Data supplied:
┌────────

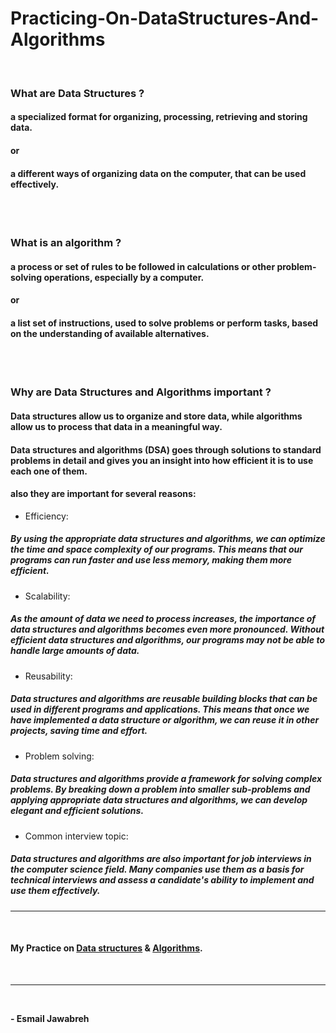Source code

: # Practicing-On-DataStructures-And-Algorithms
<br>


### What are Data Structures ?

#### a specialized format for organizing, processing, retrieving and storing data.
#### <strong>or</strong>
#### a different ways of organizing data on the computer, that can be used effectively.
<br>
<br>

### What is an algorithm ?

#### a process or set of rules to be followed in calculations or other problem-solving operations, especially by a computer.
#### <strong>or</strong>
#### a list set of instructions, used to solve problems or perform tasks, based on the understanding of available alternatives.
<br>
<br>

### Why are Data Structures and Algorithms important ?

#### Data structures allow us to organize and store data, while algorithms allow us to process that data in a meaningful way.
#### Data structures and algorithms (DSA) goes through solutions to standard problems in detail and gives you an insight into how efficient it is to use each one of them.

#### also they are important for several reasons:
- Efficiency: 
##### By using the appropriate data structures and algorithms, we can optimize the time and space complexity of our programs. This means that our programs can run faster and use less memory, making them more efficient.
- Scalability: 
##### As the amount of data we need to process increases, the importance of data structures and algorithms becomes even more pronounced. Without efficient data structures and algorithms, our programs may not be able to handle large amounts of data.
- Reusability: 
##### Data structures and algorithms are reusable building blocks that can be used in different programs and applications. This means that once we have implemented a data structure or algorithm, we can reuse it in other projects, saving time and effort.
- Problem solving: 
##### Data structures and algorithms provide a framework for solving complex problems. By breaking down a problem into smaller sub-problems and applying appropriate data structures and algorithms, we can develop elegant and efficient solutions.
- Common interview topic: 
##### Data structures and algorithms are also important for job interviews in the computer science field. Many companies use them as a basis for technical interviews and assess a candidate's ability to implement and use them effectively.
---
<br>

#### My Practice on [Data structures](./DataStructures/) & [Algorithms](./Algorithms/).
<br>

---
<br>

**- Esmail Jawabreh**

└────────
┌────────

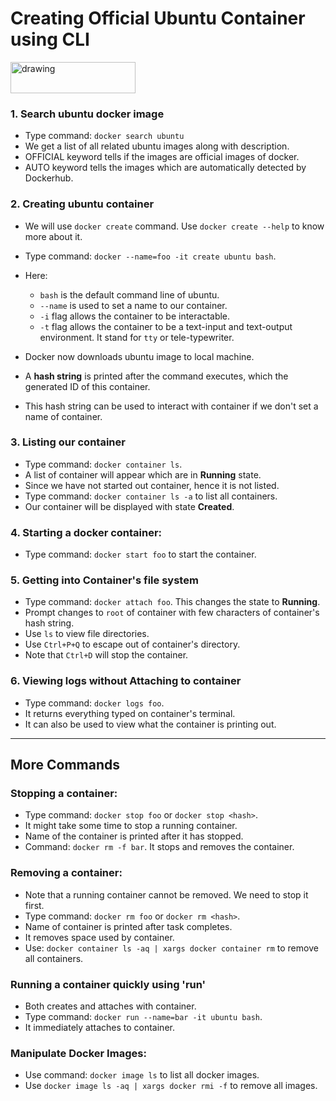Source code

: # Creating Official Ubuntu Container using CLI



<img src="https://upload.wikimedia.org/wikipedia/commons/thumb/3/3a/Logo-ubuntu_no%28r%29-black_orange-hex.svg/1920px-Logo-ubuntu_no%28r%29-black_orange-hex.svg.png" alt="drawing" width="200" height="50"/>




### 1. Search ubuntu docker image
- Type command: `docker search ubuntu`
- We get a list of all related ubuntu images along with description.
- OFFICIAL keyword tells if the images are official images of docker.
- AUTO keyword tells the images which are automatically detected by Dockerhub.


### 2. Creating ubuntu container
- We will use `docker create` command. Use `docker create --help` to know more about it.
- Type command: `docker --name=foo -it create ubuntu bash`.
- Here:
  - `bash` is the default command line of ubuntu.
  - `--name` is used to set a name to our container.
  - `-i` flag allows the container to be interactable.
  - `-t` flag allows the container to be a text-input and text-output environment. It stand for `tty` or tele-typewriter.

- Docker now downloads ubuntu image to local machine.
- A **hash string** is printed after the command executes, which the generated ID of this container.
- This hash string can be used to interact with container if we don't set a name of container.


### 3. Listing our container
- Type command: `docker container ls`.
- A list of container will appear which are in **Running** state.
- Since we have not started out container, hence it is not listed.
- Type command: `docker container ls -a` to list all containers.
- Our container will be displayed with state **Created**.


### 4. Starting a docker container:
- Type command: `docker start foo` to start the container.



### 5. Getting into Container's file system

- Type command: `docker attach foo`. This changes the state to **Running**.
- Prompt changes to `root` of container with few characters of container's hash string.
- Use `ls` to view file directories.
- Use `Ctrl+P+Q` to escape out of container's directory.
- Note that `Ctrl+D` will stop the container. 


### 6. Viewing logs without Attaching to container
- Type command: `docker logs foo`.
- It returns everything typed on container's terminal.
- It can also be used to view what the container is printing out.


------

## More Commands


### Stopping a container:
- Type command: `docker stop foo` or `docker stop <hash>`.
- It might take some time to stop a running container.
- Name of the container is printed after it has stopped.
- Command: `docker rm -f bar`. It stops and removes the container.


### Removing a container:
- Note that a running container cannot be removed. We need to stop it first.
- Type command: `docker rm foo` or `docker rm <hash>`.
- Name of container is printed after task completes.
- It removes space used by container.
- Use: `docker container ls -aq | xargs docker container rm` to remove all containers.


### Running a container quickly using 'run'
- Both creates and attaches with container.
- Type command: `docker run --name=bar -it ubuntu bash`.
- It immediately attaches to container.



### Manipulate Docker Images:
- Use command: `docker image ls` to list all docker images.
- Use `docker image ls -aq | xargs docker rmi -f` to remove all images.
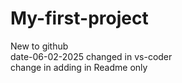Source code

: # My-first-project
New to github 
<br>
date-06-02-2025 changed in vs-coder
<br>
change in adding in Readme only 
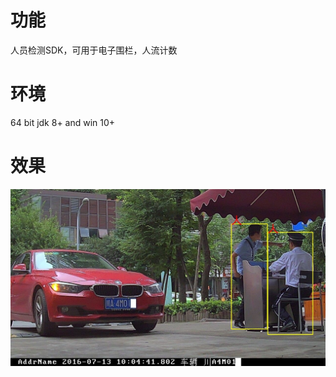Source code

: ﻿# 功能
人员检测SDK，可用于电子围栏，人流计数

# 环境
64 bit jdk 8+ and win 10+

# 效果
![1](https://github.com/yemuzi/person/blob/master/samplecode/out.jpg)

└────────
┌────────

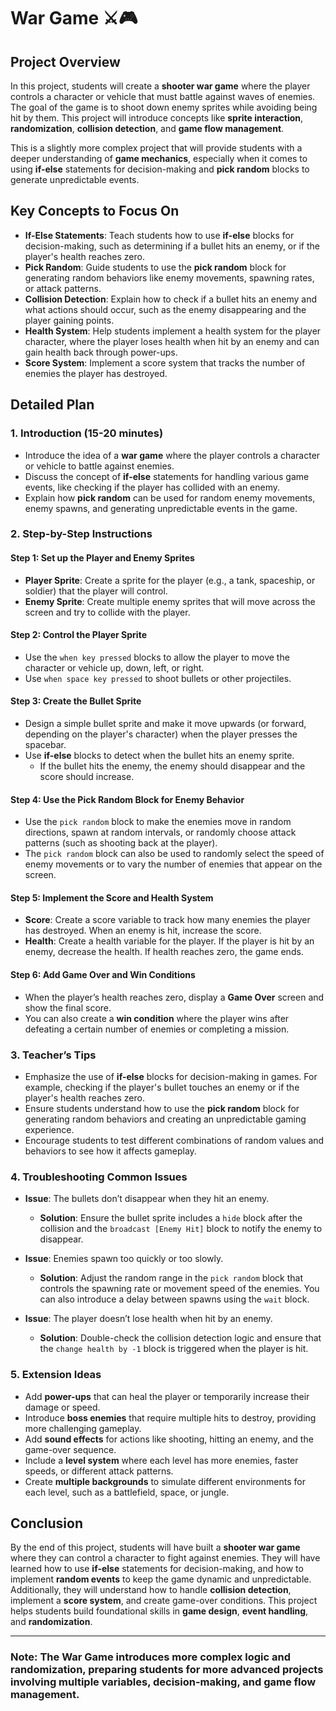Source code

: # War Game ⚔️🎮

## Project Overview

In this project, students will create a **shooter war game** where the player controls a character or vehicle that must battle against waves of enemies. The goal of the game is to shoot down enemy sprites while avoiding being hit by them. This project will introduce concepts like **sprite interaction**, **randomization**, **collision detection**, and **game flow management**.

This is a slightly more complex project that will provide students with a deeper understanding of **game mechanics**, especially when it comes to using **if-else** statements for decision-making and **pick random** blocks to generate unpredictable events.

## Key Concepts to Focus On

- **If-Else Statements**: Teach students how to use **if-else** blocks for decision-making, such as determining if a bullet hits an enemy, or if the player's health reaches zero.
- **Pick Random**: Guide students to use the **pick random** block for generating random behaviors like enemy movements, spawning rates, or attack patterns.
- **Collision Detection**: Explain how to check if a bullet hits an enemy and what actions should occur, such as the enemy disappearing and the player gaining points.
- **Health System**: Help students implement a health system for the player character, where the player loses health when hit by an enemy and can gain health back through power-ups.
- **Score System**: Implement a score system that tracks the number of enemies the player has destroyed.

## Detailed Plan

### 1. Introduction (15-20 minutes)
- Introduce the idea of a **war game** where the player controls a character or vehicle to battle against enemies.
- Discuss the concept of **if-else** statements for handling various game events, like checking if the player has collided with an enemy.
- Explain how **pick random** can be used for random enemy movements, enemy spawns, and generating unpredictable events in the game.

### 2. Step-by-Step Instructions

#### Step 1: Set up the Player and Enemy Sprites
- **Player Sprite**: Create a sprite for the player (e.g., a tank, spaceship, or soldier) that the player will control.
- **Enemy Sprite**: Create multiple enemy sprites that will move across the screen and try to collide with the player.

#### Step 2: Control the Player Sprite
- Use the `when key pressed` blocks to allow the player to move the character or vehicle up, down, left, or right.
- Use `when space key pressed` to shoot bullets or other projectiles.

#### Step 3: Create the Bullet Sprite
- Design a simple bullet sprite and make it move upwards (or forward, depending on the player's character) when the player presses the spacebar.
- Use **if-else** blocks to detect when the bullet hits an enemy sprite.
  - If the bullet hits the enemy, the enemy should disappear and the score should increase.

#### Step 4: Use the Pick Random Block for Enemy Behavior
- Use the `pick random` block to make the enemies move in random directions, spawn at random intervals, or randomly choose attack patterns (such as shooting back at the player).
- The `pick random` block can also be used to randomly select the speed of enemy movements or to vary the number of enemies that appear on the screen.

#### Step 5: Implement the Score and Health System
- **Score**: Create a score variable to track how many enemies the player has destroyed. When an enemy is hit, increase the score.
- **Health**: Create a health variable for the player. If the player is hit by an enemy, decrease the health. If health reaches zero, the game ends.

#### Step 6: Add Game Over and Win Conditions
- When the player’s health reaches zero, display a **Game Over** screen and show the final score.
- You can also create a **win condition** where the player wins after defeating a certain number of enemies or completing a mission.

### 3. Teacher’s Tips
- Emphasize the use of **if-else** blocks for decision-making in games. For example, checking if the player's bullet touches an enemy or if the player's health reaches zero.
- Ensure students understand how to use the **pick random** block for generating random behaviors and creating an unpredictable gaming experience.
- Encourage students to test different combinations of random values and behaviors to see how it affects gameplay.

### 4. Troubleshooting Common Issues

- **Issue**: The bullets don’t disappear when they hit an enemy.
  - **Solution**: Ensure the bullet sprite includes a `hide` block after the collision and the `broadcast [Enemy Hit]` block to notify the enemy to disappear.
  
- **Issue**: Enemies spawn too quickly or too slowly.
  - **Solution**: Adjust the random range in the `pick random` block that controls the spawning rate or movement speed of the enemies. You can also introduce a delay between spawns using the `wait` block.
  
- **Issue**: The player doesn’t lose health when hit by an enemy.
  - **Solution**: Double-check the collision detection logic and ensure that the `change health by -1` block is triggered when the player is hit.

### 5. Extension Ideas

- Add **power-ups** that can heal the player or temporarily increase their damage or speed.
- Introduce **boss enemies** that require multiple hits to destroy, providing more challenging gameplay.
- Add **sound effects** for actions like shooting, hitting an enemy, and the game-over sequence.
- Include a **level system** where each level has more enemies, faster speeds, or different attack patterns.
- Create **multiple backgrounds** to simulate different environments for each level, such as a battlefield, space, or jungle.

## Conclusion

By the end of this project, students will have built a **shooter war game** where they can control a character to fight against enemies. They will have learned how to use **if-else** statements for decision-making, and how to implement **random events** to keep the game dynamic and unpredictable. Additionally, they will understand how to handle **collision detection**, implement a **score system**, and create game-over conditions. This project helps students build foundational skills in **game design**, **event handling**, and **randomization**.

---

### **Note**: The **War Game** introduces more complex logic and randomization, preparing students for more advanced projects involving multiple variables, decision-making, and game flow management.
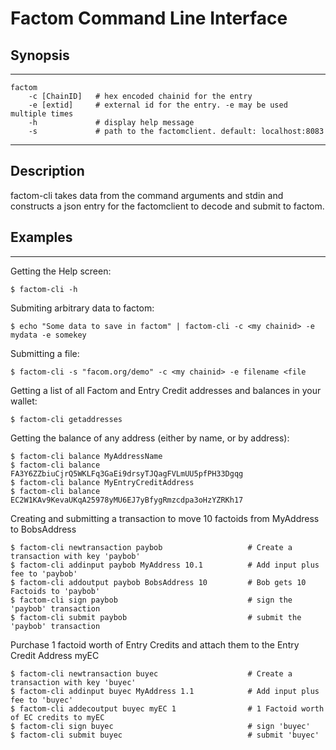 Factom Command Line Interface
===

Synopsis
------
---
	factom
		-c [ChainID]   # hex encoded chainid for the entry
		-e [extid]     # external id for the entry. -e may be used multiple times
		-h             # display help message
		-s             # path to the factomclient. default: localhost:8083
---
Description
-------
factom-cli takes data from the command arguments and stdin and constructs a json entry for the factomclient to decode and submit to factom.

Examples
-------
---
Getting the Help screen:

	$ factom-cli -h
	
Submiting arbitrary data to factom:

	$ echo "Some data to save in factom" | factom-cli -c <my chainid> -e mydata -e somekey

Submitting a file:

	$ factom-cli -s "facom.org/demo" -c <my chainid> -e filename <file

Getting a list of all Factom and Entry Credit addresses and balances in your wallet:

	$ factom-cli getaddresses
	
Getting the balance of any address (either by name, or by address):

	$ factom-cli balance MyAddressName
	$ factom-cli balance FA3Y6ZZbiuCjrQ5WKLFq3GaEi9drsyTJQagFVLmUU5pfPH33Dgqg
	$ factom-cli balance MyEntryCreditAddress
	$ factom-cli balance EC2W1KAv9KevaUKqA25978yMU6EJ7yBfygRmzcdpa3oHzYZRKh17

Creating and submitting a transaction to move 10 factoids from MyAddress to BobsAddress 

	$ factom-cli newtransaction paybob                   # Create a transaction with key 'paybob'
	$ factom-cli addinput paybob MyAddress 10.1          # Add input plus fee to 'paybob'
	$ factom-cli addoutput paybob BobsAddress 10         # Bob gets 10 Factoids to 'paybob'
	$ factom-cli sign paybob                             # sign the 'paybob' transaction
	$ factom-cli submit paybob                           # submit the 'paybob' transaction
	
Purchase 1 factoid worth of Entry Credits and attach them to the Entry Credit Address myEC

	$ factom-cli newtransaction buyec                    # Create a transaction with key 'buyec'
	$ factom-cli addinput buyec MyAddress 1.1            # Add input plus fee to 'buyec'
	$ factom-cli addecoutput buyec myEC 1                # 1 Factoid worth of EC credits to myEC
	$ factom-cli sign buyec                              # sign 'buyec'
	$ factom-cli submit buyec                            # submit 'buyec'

└────────

Brief: Which lines hold the word "worth"? Return all of them from the records above.

Exercise output:
Purchase 1 factoid worth of Entry Credits and attach them to the Entry Credit Address myEC
	$ factom-cli addecoutput buyec myEC 1                # 1 Factoid worth of EC credits to myEC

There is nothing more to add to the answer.